Pero, después de la rendición de los araucanos ante el
coronel chileno Gregorio Urrutia en Villarrica en 1883, el cacique Manuel
Namuncurá volvió a la Patagonia para entregarse al ejército argentino, sometiéndose
a las tropas del general Julio Roca el 5 de mayo de 1884. Los otros jefes
indios, Inacayal y Sayhueque, siguieron realizando ataques, hasta que, temiendo
la destrucción total de sus tribus, se rindieron en 1885.
Entonces todo volvió a lo que era: en lugar de los cuerpos de mis hermanos indios,
vuelven las caras de un público que nada más son que lobos hambrientos esperando
que les arrojen trozos de carne desgarrada. Escucho que desde arriba alguien
cuenta, uno, dos, tres!…miro y reconozco a mi bisabuelo, el papá de mi abuelo
negro, que sentado me hacía gestos para que me levantara y le diera un zurdazo
en la pera, igual al que él mismo le había puesto, ya pasados los ochenta años,
a un atrevido de menos de treinta, rompiéndole la quijada…cuatro, cinco!…y noto
que de esta forma voy a vengar a una parte de mis antepasados…seis,
siete!…entonces me doy cuenta que esos números eran dichos por el árbitro,
y que si llegaba hasta el ocho sin que me hubiera levantado, estaría todo
perdido.
Una vez
sobre mis pies, el árbitro me pide que levante los brazos, que me ponga en
guardia y dé dos pasos hacia él; me limpia los guantes, nos llama al centro y
reinicia el combate. El Puma se me encimó con toda la furia y hambre de quien
ya la tiene casi ganada, tirándome un cross que seguramente
terminaría su trabajo, pero un ágil reflejo -claramente para mí después de mi
revelación, Tehuelche- me hizo dar un
pequeño paso a la derecha desviándolo, y tirarle un jab, que en mi
zurdez es con la derecha, un cross de diestro que, tal como mi
bisabuelo esperaba, se frenó en lleno en la pera del Puma, llamándolo a la
siesta. El familiar gusto se repitió, con su componente rojo más presente que
nunca, en aquella que para el mundo fue una batalla épica y para mí la revancha
de mi pueblo.
El 21 de enero de 1879,
el diario “La Nación” publicó esta breve crónica: “Llegan los indios
prisioneros con sus familias a los cuales los trajeron caminando en su mayor
parte o en carros, la desesperación, el llanto no cesa, se les quita a las
madres sus hijos para en su presencia regalarlos a pesar de los gritos, los
alaridos y las súplicas que con los brazos al cielo dirigen las mujeres indias.

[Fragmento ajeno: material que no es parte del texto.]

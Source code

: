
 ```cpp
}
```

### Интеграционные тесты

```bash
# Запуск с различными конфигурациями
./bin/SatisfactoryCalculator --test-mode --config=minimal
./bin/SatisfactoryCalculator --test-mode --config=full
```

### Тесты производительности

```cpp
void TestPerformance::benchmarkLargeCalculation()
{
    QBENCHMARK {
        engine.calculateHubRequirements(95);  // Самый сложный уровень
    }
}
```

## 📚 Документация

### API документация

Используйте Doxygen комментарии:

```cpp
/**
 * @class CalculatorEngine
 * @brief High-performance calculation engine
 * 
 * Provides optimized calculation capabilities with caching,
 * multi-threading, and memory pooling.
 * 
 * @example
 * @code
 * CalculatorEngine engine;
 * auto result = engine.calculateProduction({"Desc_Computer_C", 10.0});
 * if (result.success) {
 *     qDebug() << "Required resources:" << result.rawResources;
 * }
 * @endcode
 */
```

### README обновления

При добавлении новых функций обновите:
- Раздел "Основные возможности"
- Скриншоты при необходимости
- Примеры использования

En aquel marco humano los hombres indios se tapan la cara, otros miran
resignadamente al suelo, la madre aprieta contra el seno al hijo de sus
entrañas, el padre indio se cruza por delante para defender a su familia de los
avances de la civilización”.
Fin
Luciano
Barrionuevo, São Paulo, 27 de junio de 2013.